[Exercise aim]:
Omit the images and reproduce the rest of the entries exactly.

[Available data]:

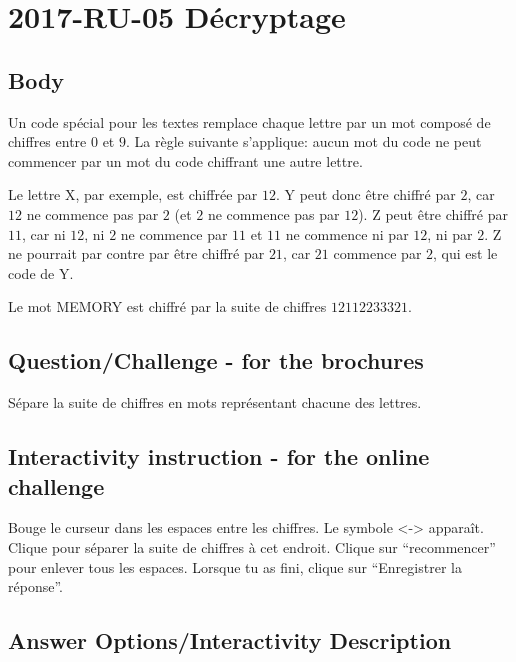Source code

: \documentclass[a4paper,11pt]{report}
\newcommand{\BrochureInlineCode}[1]{{\ttfamily #1}}
\begin{document}
\section*{\centering{} 2017-RU-05 Décryptage}


\subsection*{Body}

Un code spécial pour les textes remplace chaque lettre par un mot composé de chiffres entre $0$ et $9$. La règle suivante s’applique: aucun mot du code ne peut commencer par un mot du code chiffrant une autre lettre.

Le lettre \BrochureInlineCode{X}, par exemple, est chiffrée par $12$. \BrochureInlineCode{Y} peut donc être chiffré par $2$, car $12$ ne commence pas par $2$ (et $2$ ne commence pas par $12$). \BrochureInlineCode{Z} peut être chiffré par $11$, car ni $12$, ni $2$ ne commence par $11$ et $11$ ne commence ni par $12$, ni par $2$. \BrochureInlineCode{Z} ne pourrait par contre par être chiffré par $21$, car $21$ commence par $2$, qui est le code de \BrochureInlineCode{Y}.

Le mot \BrochureInlineCode{MEMORY} est chiffré par la suite de chiffres $12112233321$.

{\em


\subsection*{Question/Challenge - for the brochures}

Sépare la suite de chiffres en mots représentant chacune des lettres.

}


\subsection*{Interactivity instruction - for the online challenge}

Bouge le curseur dans les espaces entre les chiffres. Le symbole <-> apparaît. Clique pour séparer la suite de chiffres à cet endroit. Clique sur “recommencer” pour enlever tous les espaces. Lorsque tu as fini, clique sur “Enregistrer la réponse”.

\begingroup
\renewcommand{\arraystretch}{1.5}
\subsection*{Answer Options/Interactivity Description}
\end{document}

[Task answer]:
Source code

: \documentclass[a4paper,11pt]{report}
\newcommand{\BrochureInlineCode}[1]{{\ttfamily #1}}
\begin{document}
\section*{\centering{} 2017-RU-05 Décryptage}


\subsection*{Body}

Un code spécial pour les textes remplace chaque lettre par un mot composé de chiffres entre $0$ et $9$. La règle suivante s’applique: aucun mot du code ne peut commencer par un mot du code chiffrant une autre lettre.

Le lettre \BrochureInlineCode{X}, par exemple, est chiffrée par $12$. \BrochureInlineCode{Y} peut donc être chiffré par $2$, car $12$ ne commence pas par $2$ (et $2$ ne commence pas par $12$). \BrochureInlineCode{Z} peut être chiffré par $11$, car ni $12$, ni $2$ ne commence par $11$ et $11$ ne commence ni par $12$, ni par $2$. \BrochureInlineCode{Z} ne pourrait par contre par être chiffré par $21$, car $21$ commence par $2$, qui est le code de \BrochureInlineCode{Y}.

Le mot \BrochureInlineCode{MEMORY} est chiffré par la suite de chiffres $12112233321$.

{\em


\subsection*{Question/Challenge - for the brochures}

Sépare la suite de chiffres en mots représentant chacune des lettres.

}


\subsection*{Interactivity instruction - for the online challenge}

Bouge le curseur dans les espaces entre les chiffres. Le symbole <-> apparaît. Clique pour séparer la suite de chiffres à cet endroit. Clique sur “recommencer” pour enlever tous les espaces. Lorsque tu as fini, clique sur “Enregistrer la réponse”.

\begingroup
\renewcommand{\arraystretch}{1.5}
\subsection*{Answer Options/Interactivity Description}
\end{document}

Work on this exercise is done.